Advent is one of the few non-commercialized seasons of the Christian year, along with Lent (and I guess Ordinary times, but those don’t count), even though the rest of the world sees it as “The Christmas season.” (See previous posts of Christmas and Advent to find out what I think about that). As a result, those who want to maintain a sense of liturgical purity and hover ten feet above the rest of us slobs will often refer to Advent in almost militant ways. “Have a Blessed Advent,” They will sanctimoniously intone whenever someone wishes them a Merry Christmas. Honestly, these people are more annoying to me than the whole “Put Christ back in Christmas” crowd. No, I take that back. They are both equally annoying. These are the people who will argue online about whether it’s purple candles or blue, and who will insist that “it’s not a pink candle, it’s rose,” and who will change their Twitter names to things like, “Joe-it’s-not-Christmas-yet-it’s-still-Advent-Schmoe.” We get it, you’re high church! Get over yourself already.
On the other hand, I’m just as annoyed this time of year with people who want to rush things and have us singing “It Came Upon a Midnight Clear” and “Hark, the Herald Angels Sing” before Mary’s even gotten through the Magnificat on Advent 1. “If you can’t beat ’em, join ’em,” is the theory here, and I don’t agree a bit. I was always that annoying pastor who didn’t let the congregation sing all the good Christmas songs before Christmas, and because I often had a Christmas day service at the churches I served, I sometimes sang the most favorite of the Christmas songs at that service, which generally ticked people in my congregations off entirely. That’s probably why I do campus ministry now.

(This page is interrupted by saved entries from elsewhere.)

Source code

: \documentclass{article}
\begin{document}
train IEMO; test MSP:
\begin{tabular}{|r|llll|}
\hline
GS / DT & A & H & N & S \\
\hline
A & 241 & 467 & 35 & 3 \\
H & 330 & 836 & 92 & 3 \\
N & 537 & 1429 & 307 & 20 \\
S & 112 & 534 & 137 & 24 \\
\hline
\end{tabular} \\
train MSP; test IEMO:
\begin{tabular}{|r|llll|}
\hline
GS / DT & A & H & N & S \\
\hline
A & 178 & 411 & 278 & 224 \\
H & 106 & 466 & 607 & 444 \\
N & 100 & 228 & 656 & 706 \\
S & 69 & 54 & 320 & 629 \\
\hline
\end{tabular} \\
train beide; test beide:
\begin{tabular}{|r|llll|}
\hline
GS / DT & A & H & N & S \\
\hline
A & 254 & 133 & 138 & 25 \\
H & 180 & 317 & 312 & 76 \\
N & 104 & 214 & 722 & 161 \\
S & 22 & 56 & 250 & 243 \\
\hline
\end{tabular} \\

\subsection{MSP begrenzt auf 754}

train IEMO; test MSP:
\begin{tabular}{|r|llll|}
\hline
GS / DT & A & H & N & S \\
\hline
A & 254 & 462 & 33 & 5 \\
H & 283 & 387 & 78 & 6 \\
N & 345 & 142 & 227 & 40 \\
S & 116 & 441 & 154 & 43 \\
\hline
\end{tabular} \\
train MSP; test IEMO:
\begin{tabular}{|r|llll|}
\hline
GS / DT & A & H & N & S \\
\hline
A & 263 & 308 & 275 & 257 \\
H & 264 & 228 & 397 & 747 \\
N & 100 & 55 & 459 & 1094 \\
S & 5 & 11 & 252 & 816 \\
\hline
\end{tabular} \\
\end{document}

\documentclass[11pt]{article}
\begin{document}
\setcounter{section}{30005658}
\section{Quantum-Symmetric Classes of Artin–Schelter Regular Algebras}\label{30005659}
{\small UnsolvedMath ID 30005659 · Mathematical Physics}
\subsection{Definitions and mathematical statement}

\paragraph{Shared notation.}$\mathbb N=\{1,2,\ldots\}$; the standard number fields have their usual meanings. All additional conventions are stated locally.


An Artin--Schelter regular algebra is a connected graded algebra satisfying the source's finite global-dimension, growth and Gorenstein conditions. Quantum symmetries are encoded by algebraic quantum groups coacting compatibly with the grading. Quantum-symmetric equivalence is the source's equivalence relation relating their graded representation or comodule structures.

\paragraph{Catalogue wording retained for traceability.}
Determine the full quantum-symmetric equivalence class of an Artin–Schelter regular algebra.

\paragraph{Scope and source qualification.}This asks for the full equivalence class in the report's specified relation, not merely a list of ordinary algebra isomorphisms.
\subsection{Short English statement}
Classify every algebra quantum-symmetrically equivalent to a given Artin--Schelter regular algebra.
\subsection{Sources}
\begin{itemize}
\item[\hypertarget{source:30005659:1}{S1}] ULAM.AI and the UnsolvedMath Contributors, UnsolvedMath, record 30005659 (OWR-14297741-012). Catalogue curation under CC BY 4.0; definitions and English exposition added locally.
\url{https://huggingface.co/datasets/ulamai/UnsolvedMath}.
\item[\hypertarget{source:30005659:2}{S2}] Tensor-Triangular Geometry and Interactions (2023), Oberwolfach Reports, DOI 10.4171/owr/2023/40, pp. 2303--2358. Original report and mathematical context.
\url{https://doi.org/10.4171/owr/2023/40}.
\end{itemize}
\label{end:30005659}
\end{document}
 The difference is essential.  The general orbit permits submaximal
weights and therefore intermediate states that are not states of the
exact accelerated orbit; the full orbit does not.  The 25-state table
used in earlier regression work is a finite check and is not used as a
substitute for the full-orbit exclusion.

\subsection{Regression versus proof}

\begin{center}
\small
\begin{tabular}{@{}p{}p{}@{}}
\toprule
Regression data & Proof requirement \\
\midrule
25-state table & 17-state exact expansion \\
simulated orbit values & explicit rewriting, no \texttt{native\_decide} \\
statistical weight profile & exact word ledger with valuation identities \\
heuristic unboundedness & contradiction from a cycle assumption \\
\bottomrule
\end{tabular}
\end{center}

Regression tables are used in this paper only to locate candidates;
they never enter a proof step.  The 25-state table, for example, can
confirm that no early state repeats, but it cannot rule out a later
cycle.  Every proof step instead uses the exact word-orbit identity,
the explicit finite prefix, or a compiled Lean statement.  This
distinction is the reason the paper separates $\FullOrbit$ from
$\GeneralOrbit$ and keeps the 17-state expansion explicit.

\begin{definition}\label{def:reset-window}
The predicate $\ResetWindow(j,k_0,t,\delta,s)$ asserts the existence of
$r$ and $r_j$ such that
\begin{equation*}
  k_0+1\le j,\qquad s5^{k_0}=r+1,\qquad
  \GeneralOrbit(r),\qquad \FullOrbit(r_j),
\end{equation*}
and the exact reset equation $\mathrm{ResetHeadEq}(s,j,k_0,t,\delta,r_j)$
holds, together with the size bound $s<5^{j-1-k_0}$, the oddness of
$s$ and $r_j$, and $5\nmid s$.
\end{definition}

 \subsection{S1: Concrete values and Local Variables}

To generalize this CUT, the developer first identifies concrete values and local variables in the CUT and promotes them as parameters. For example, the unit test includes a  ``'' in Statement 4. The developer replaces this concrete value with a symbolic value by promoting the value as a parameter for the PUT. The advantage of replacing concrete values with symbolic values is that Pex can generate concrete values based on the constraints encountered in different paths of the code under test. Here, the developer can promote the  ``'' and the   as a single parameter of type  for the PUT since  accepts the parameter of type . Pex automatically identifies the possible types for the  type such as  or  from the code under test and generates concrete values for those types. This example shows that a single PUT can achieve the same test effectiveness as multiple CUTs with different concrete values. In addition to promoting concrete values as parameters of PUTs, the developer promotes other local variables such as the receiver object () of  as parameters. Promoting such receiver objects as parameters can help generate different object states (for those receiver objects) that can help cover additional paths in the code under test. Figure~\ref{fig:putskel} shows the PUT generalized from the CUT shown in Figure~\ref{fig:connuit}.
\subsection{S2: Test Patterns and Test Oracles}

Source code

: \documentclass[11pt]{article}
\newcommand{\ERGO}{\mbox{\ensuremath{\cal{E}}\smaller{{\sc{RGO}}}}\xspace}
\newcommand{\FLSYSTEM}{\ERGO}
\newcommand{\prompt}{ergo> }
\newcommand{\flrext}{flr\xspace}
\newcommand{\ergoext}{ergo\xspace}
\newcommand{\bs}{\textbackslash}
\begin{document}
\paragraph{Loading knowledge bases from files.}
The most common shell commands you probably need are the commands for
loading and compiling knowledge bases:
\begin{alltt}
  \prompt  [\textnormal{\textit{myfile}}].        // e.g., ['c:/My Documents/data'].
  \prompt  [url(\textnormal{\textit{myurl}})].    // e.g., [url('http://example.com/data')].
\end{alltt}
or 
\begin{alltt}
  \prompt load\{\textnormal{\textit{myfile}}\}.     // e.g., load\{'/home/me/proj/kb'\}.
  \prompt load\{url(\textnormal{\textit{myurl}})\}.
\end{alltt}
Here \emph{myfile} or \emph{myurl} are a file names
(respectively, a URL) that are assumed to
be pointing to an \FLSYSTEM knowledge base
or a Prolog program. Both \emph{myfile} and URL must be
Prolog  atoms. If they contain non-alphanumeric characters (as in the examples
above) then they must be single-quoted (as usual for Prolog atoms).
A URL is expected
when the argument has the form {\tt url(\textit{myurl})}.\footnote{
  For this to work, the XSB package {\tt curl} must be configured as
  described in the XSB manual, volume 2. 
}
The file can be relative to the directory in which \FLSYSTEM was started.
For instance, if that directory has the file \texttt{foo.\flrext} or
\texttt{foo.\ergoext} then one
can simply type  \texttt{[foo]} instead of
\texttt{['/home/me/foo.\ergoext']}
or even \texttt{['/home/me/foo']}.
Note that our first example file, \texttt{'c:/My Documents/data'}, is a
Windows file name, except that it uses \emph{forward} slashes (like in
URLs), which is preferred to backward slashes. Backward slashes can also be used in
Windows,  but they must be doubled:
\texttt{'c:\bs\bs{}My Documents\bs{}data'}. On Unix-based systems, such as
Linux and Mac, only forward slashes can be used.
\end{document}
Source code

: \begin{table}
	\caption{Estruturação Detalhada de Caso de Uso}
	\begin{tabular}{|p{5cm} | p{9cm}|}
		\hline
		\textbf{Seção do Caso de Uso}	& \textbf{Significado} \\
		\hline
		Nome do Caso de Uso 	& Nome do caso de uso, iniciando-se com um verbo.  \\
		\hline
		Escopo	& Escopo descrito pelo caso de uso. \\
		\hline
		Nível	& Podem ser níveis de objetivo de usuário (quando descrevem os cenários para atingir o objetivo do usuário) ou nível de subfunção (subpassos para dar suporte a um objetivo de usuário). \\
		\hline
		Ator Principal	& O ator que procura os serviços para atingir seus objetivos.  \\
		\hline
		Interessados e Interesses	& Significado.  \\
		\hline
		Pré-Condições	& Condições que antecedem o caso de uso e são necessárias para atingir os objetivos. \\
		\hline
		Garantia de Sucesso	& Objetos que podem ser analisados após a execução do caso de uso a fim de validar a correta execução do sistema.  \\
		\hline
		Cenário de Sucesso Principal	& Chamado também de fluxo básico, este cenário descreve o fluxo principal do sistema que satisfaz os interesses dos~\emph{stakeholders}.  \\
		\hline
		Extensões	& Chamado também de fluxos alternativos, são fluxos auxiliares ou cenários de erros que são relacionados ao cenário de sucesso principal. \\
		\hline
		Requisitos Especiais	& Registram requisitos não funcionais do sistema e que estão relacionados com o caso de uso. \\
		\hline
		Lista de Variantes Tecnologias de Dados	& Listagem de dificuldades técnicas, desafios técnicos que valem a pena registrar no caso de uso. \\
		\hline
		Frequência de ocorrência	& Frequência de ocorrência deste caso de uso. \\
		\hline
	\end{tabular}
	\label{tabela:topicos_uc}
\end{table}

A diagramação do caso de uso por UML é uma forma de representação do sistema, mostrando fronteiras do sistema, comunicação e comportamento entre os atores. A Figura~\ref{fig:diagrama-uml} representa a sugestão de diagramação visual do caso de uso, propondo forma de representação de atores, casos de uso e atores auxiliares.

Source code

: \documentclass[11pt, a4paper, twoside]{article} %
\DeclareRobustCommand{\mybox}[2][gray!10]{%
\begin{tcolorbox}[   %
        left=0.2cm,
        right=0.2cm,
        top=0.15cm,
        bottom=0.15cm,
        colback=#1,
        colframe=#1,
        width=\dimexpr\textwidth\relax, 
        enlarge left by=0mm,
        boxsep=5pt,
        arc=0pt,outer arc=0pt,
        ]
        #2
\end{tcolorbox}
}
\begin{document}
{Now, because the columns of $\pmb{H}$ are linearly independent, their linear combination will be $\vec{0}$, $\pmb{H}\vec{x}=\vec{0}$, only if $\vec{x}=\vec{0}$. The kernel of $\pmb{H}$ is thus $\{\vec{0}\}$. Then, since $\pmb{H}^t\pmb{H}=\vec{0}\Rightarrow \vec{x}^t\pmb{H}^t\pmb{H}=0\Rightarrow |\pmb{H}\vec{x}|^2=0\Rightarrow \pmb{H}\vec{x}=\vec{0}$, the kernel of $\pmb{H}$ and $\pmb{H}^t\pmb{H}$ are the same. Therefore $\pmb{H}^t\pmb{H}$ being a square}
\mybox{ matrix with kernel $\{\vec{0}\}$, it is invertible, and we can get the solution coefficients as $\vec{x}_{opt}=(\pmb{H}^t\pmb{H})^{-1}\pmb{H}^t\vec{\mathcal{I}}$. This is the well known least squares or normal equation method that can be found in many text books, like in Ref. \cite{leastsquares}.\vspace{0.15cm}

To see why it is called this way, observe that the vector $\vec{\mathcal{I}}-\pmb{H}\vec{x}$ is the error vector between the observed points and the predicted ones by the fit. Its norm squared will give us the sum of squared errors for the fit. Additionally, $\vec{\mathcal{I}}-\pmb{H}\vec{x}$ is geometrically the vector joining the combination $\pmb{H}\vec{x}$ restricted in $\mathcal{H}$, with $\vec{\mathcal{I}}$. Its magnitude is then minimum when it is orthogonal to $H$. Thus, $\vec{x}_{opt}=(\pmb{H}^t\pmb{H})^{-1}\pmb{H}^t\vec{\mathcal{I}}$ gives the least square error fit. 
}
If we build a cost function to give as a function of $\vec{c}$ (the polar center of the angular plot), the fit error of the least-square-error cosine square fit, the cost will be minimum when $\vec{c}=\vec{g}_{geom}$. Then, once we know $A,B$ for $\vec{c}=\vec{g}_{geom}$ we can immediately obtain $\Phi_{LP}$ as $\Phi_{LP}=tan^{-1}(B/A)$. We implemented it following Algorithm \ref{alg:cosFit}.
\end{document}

Here on campus, we celebrate Advent 1 (just did it in Chapel yesterday), and then smash the rest of Advent and Christmas into an extravagant celebration on the last Chapel of the year. This annoys my more liturgically-strict friends, but it brings delight to my grumpy soul to see the students I work with have the opportunity to have Christmas with their family of choice before they go home to celebrate with their families of origin.
I have mixed feelings about Advent, and a weird history of keeping the season. When I was in the parish, I used to go nuts doing all the preparation work for Christmas (ask my wife about the time I tried to make a special box for a magic trick I wanted to do on Christmas Eve…on Christmas Eve!) My first year in college ministry, I almost ran myself ragged because I had all this pent up energy that I didn’t know what to do with, and I drove my family (and myself) nuts. Now, I’m decidedly more chill about it all, and I’ve made my peace with Advent, but I still reserve the right to be grumpy about it.
And I guess that having a complicated relationship with the Sacred is what this season is all about. We didn’t know what to do with the “free” part of our free will, so we went about murdering each other over whose sacrifice to God was better, and on and on until God finally had to step in and say, “Get a life, y’all!” (Literally, that’s what the Greek says.) It’s in our very grumpiness that God meets us, in our messed-up mess of a world, in our darkness and despair. God brings light into what is literally (for the Northern hemisphere at least) the darkest part of the year, and because we’re so dumb about things, we don’t recognize it for what it is–the Word made flesh (see John 1)
So this Advent, be grumpy! In other words, be yourself. If you get excited by purple candles, use them. If you swoon over blue vestments, use them. Don’t yell at people who call the third candle “pink,” though. They know not what they do. Celebrate Christmas, watch Hallmark movies (or don’t), fast and seek repentance of your sins–whatever you do, do it your way. And don’t let a Grump like me (or another of our kind) to tell you what you can or cannot do.